(Document images with source code)
•••

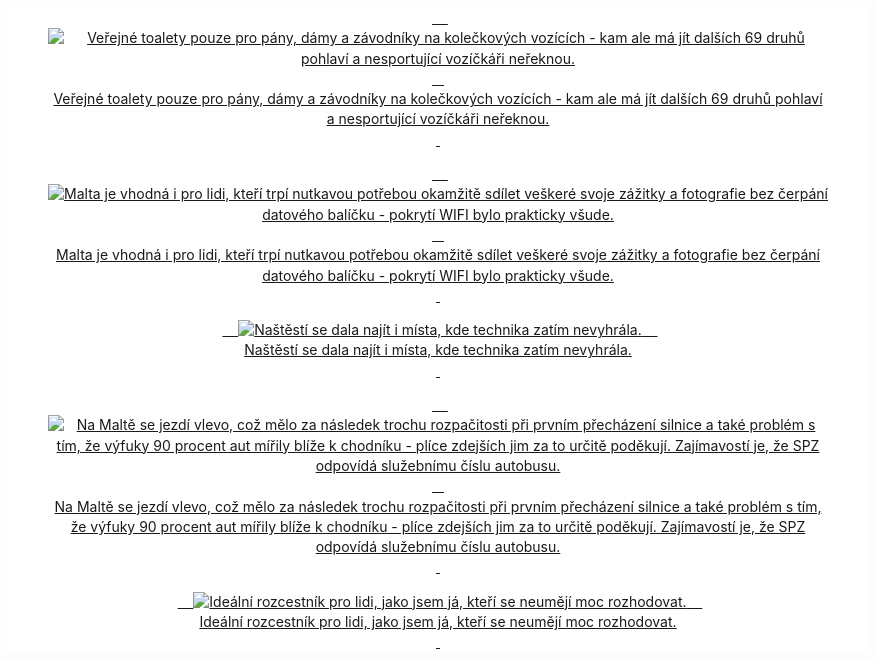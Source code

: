 <figure class="image" align="middle">
 <a href="{{ site.baseurl }}/images/malta/13.jpg" data-lightbox="Veřejné toalety pouze pro pány, dámy a závodníky na kolečkových vozících - kam ale má jít dalších 69 druhů pohlaví a nesportující vozíčkáři neřeknou." data-title="Veřejné toalety pouze pro pány, dámy a závodníky na kolečkových vozících - kam ale má jít dalších 69 druhů pohlaví a nesportující vozíčkáři neřeknou." data-lightbox="roadtrip">
   <img src="{{ site.baseurl }}/images/malta/13.jpg" alt="Veřejné toalety pouze pro pány, dámy a závodníky na kolečkových vozících - kam ale má jít dalších 69 druhů pohlaví a nesportující vozíčkáři neřeknou." title="Veřejné toalety pouze pro pány, dámy a závodníky na kolečkových vozících - kam ale má jít dalších 69 druhů pohlaví a nesportující vozíčkáři neřeknou."/>
   <figcaption>Veřejné toalety pouze pro pány, dámy a závodníky na kolečkových vozících - kam ale má jít dalších 69 druhů pohlaví a nesportující vozíčkáři neřeknou.</figcaption>
 </a>
</figure>

<figure class="image" align="middle">
 <a href="{{ site.baseurl }}/images/malta/14.jpg" data-lightbox="Malta je vhodná i pro lidi, kteří trpí nutkavou potřebou okamžitě sdílet veškeré svoje zážitky a fotografie bez čerpání datového balíčku - pokrytí WIFI bylo prakticky všude." data-title="Malta je vhodná i pro lidi, kteří trpí nutkavou potřebou okamžitě sdílet veškeré svoje zážitky a fotografie bez čerpání datového balíčku - pokrytí WIFI bylo prakticky všude." data-lightbox="roadtrip">
   <img src="{{ site.baseurl }}/images/malta/14.jpg" alt="Malta je vhodná i pro lidi, kteří trpí nutkavou potřebou okamžitě sdílet veškeré svoje zážitky a fotografie bez čerpání datového balíčku - pokrytí WIFI bylo prakticky všude." title="Malta je vhodná i pro lidi, kteří trpí nutkavou potřebou okamžitě sdílet veškeré svoje zážitky a fotografie bez čerpání datového balíčku - pokrytí WIFI bylo prakticky všude."/>
   <figcaption>Malta je vhodná i pro lidi, kteří trpí nutkavou potřebou okamžitě sdílet veškeré svoje zážitky a fotografie bez čerpání datového balíčku - pokrytí WIFI bylo prakticky všude.</figcaption>
 </a>
</figure>

<figure class="image" align="middle">
 <a href="{{ site.baseurl }}/images/malta/15.jpg" data-lightbox="Naštěstí se dala najít i místa, kde technika zatím nevyhrála." data-title="Naštěstí se dala najít i místa, kde technika zatím nevyhrála." data-lightbox="roadtrip">
   <img src="{{ site.baseurl }}/images/malta/15.jpg" alt="Naštěstí se dala najít i místa, kde technika zatím nevyhrála." title="Naštěstí se dala najít i místa, kde technika zatím nevyhrála."/>
   <figcaption>Naštěstí se dala najít i místa, kde technika zatím nevyhrála.</figcaption>
 </a>
</figure>

<figure class="image" align="middle">
 <a href="{{ site.baseurl }}/images/malta/16.jpg" data-lightbox="Na Maltě se jezdí vlevo, což mělo za následek trochu rozpačitosti při prvním přecházení silnice a také problém s tím, že výfuky 90 procent aut mířily blíže k chodníku - plíce zdejších jim za to určitě poděkují. Zajímavostí je, že SPZ odpovídá služebnímu číslu autobusu." data-title="Na Maltě se jezdí vlevo, což mělo za následek trochu rozpačitosti při prvním přecházení silnice a také problém s tím, že výfuky 90 procent aut mířily blíže k chodníku - plíce zdejších jim za to určitě poděkují. Zajímavostí je, že SPZ odpovídá služebnímu číslu autobusu." data-lightbox="roadtrip">
   <img src="{{ site.baseurl }}/images/malta/16.jpg" alt="Na Maltě se jezdí vlevo, což mělo za následek trochu rozpačitosti při prvním přecházení silnice a také problém s tím, že výfuky 90 procent aut mířily blíže k chodníku - plíce zdejších jim za to určitě poděkují. Zajímavostí je, že SPZ odpovídá služebnímu číslu autobusu." title="Na Maltě se jezdí vlevo, což mělo za následek trochu rozpačitosti při prvním přecházení silnice a také problém s tím, že výfuky 90 procent aut mířily blíže k chodníku - plíce zdejších jim za to určitě poděkují. Zajímavostí je, že SPZ odpovídá služebnímu číslu autobusu."/>
   <figcaption>Na Maltě se jezdí vlevo, což mělo za následek trochu rozpačitosti při prvním přecházení silnice a také problém s tím, že výfuky 90 procent aut mířily blíže k chodníku - plíce zdejších jim za to určitě poděkují. Zajímavostí je, že SPZ odpovídá služebnímu číslu autobusu.</figcaption>
 </a>
</figure>

<figure class="image" align="middle">
 <a href="{{ site.baseurl }}/images/malta/17.jpg" data-lightbox="Ideální rozcestník pro lidi, jako jsem já, kteří se neumějí moc rozhodovat." data-title="Ideální rozcestník pro lidi, jako jsem já, kteří se neumějí moc rozhodovat." data-lightbox="roadtrip">
   <img src="{{ site.baseurl }}/images/malta/17.jpg" alt="Ideální rozcestník pro lidi, jako jsem já, kteří se neumějí moc rozhodovat." title="Ideální rozcestník pro lidi, jako jsem já, kteří se neumějí moc rozhodovat."/>
   <figcaption>Ideální rozcestník pro lidi, jako jsem já, kteří se neumějí moc rozhodovat.</figcaption>
 </a>
</figure>
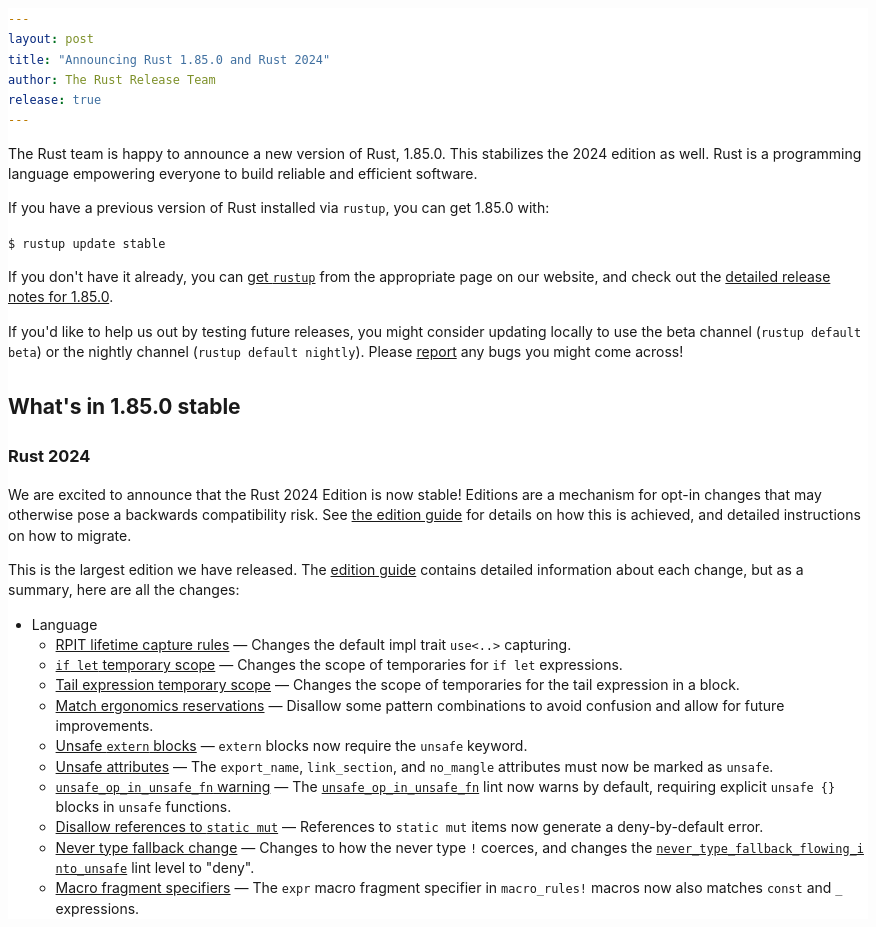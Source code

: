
 ```yaml
---
layout: post
title: "Announcing Rust 1.85.0 and Rust 2024"
author: The Rust Release Team
release: true
---
```


The Rust team is happy to announce a new version of Rust, 1.85.0. This stabilizes the 2024 edition as well.
Rust is a programming language empowering everyone to build reliable and efficient software.

If you have a previous version of Rust installed via `rustup`, you can get 1.85.0 with:

```console
$ rustup update stable
```

If you don't have it already, you can [get `rustup`](https://www.rust-lang.org/install.html) from the appropriate page on our website, and check out the [detailed release notes for 1.85.0](https://doc.rust-lang.org/stable/releases.html#version-1850-2025-02-20).

If you'd like to help us out by testing future releases, you might consider updating locally to use the beta channel (`rustup default beta`) or the nightly channel (`rustup default nightly`). Please [report](https://github.com/rust-lang/rust/issues/new/choose) any bugs you might come across!

## What's in 1.85.0 stable

### Rust 2024

We are excited to announce that the Rust 2024 Edition is now stable!
Editions are a mechanism for opt-in changes that may otherwise pose a backwards compatibility risk. See [the edition guide](https://doc.rust-lang.org/edition-guide/editions/index.html) for details on how this is achieved, and detailed instructions on how to migrate.

This is the largest edition we have released. The [edition guide](https://doc.rust-lang.org/edition-guide/rust-2024/index.html) contains detailed information about each change, but as a summary, here are all the changes:

- Language
  - [RPIT lifetime capture rules](https://doc.rust-lang.org/edition-guide/rust-2024/rpit-lifetime-capture.html) — Changes the default impl trait `use<..>` capturing.
  - [`if let` temporary scope](https://doc.rust-lang.org/edition-guide/rust-2024/temporary-if-let-scope.html) — Changes the scope of temporaries for `if let` expressions.
  - [Tail expression temporary scope](https://doc.rust-lang.org/edition-guide/rust-2024/temporary-tail-expr-scope.html) — Changes the scope of temporaries for the tail expression in a block.
  - [Match ergonomics reservations](https://doc.rust-lang.org/edition-guide/rust-2024/match-ergonomics.html) — Disallow some pattern combinations to avoid confusion and allow for future improvements.
  - [Unsafe `extern` blocks](https://doc.rust-lang.org/edition-guide/rust-2024/unsafe-extern.html) — `extern` blocks now require the `unsafe` keyword.
  - [Unsafe attributes](https://doc.rust-lang.org/edition-guide/rust-2024/unsafe-attributes.html) — The `export_name`, `link_section`, and `no_mangle` attributes must now be marked as `unsafe`.
  - [`unsafe_op_in_unsafe_fn` warning](https://doc.rust-lang.org/edition-guide/rust-2024/unsafe-op-in-unsafe-fn.html) — The [`unsafe_op_in_unsafe_fn`](https://doc.rust-lang.org/rustc/lints/listing/allowed-by-default.html#unsafe-op-in-unsafe-fn) lint now warns by default, requiring explicit `unsafe {}` blocks in `unsafe` functions.
  - [Disallow references to `static mut`](https://doc.rust-lang.org/edition-guide/rust-2024/static-mut-references.html) — References to `static mut` items now generate a deny-by-default error.
  - [Never type fallback change](https://doc.rust-lang.org/edition-guide/rust-2024/never-type-fallback.html) — Changes to how the never type `!` coerces, and changes the [`never_type_fallback_flowing_into_unsafe`](https://doc.rust-lang.org/rustc/lints/listing/warn-by-default.html#never-type-fallback-flowing-into-unsafe) lint level to "deny".
  - [Macro fragment specifiers](https://doc.rust-lang.org/edition-guide/rust-2024/macro-fragment-specifiers.html) — The `expr` macro fragment specifier in `macro_rules!` macros now also matches `const` and `_` expressions.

•••

### Required work
Could you transcribe the entries above word for word, from the line with "attributes must now" down to the line with "- [Never type", keeping both?

### Solution to the exercise
  - [Unsafe attributes](https://doc.rust-lang.org/edition-guide/rust-2024/unsafe-attributes.html) — The `export_name`, `link_section`, and `no_mangle` attributes must now be marked as `unsafe`.
  - [`unsafe_op_in_unsafe_fn` warning](https://doc.rust-lang.org/edition-guide/rust-2024/unsafe-op-in-unsafe-fn.html) — The [`unsafe_op_in_unsafe_fn`](https://doc.rust-lang.org/rustc/lints/listing/allowed-by-default.html#unsafe-op-in-unsafe-fn) lint now warns by default, requiring explicit `unsafe {}` blocks in `unsafe` functions.
  - [Disallow references to `static mut`](https://doc.rust-lang.org/edition-guide/rust-2024/static-mut-references.html) — References to `static mut` items now generate a deny-by-default error.
  - [Never type fallback change](https://doc.rust-lang.org/edition-guide/rust-2024/never-type-fallback.html) — Changes to how the never type `!` coerces, and changes the [`never_type_fallback_flowing_into_unsafe`](https://doc.rust-lang.org/rustc/lints/listing/warn-by-default.html#never-type-fallback-flowing-into-unsafe) lint level to "deny".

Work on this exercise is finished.